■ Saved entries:
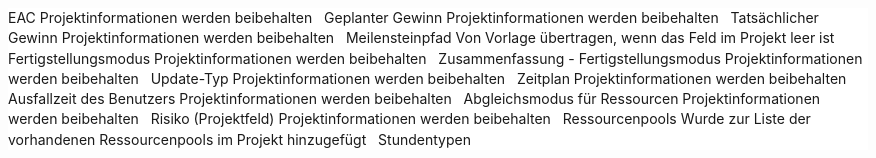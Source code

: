   </tr> 
  <tr> 
   <td>EAC</td> 
   <td>Projektinformationen werden beibehalten</td> 
   <td> </td> 
  </tr> 
  <tr> 
   <td>Geplanter Gewinn</td> 
   <td>Projektinformationen werden beibehalten</td> 
   <td> </td> 
  </tr> 
  <tr> 
   <td>Tatsächlicher Gewinn</td> 
   <td>Projektinformationen werden beibehalten</td> 
   <td> </td> 
  </tr> 
  <tr> 
   <td>Meilensteinpfad</td> 
   <td>Von Vorlage übertragen, wenn das Feld im Projekt leer ist</td> 
   <td> </td> 
  </tr> 
  <tr> 
   <td>Fertigstellungsmodus</td> 
   <td>Projektinformationen werden beibehalten</td> 
   <td> </td> 
  </tr> 
  <tr> 
   <td>Zusammenfassung - Fertigstellungsmodus</td> 
   <td>Projektinformationen werden beibehalten</td> 
   <td> </td> 
  </tr> 
  <tr> 
   <td>Update-Typ</td> 
   <td>Projektinformationen werden beibehalten</td> 
   <td> </td> 
  </tr> 
  <tr> 
   <td>Zeitplan</td> 
   <td>Projektinformationen werden beibehalten</td> 
   <td> </td> 
  </tr> 
  <tr> 
   <td>Ausfallzeit des Benutzers</td> 
   <td>Projektinformationen werden beibehalten</td> 
   <td> </td> 
  </tr> 
  <tr> 
   <td>Abgleichsmodus für Ressourcen</td> 
   <td>Projektinformationen werden beibehalten</td> 
   <td> </td> 
  </tr> 
  <tr> 
   <td>Risiko (Projektfeld)</td> 
   <td>Projektinformationen werden beibehalten</td> 
   <td> </td> 
  </tr> 
  <tr> 
   <td>Ressourcenpools</td> 
   <td>Wurde zur Liste der vorhandenen Ressourcenpools im Projekt hinzugefügt</td> 
   <td> </td> 
  </tr> 
  <tr> 
   <td>Stundentypen</td>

■ TASK BRIEF:
Go through the records above and write out every line exactly, passing over the pictures.

■ SOLUTION TO THE EXERCISE:
Source code

:   </tr> 
  <tr> 
   <td>EAC</td> 
   <td>Projektinformationen werden beibehalten</td> 
   <td> </td> 
  </tr> 
  <tr> 
   <td>Geplanter Gewinn</td> 
   <td>Projektinformationen werden beibehalten</td> 
   <td> </td> 
  </tr> 
  <tr> 
   <td>Tatsächlicher Gewinn</td> 
   <td>Projektinformationen werden beibehalten</td> 
   <td> </td> 
  </tr> 
  <tr> 
   <td>Meilensteinpfad</td> 
   <td>Von Vorlage übertragen, wenn das Feld im Projekt leer ist</td> 
   <td> </td> 
  </tr> 
  <tr> 
   <td>Fertigstellungsmodus</td> 
   <td>Projektinformationen werden beibehalten</td> 
   <td> </td> 
  </tr> 
  <tr> 
   <td>Zusammenfassung - Fertigstellungsmodus</td> 
   <td>Projektinformationen werden beibehalten</td> 
   <td> </td> 
  </tr> 
  <tr> 
   <td>Update-Typ</td> 
   <td>Projektinformationen werden beibehalten</td> 
   <td> </td> 
  </tr> 
  <tr> 
   <td>Zeitplan</td> 
   <td>Projektinformationen werden beibehalten</td> 
   <td> </td> 
  </tr> 
  <tr> 
   <td>Ausfallzeit des Benutzers</td> 
   <td>Projektinformationen werden beibehalten</td> 
   <td> </td> 
  </tr> 
  <tr> 
   <td>Abgleichsmodus für Ressourcen</td> 
   <td>Projektinformationen werden beibehalten</td> 
   <td> </td> 
  </tr> 
  <tr> 
   <td>Risiko (Projektfeld)</td> 
   <td>Projektinformationen werden beibehalten</td> 
   <td> </td> 
  </tr> 
  <tr> 
   <td>Ressourcenpools</td> 
   <td>Wurde zur Liste der vorhandenen Ressourcenpools im Projekt hinzugefügt</td> 
   <td> </td> 
  </tr> 
  <tr> 
   <td>Stundentypen</td>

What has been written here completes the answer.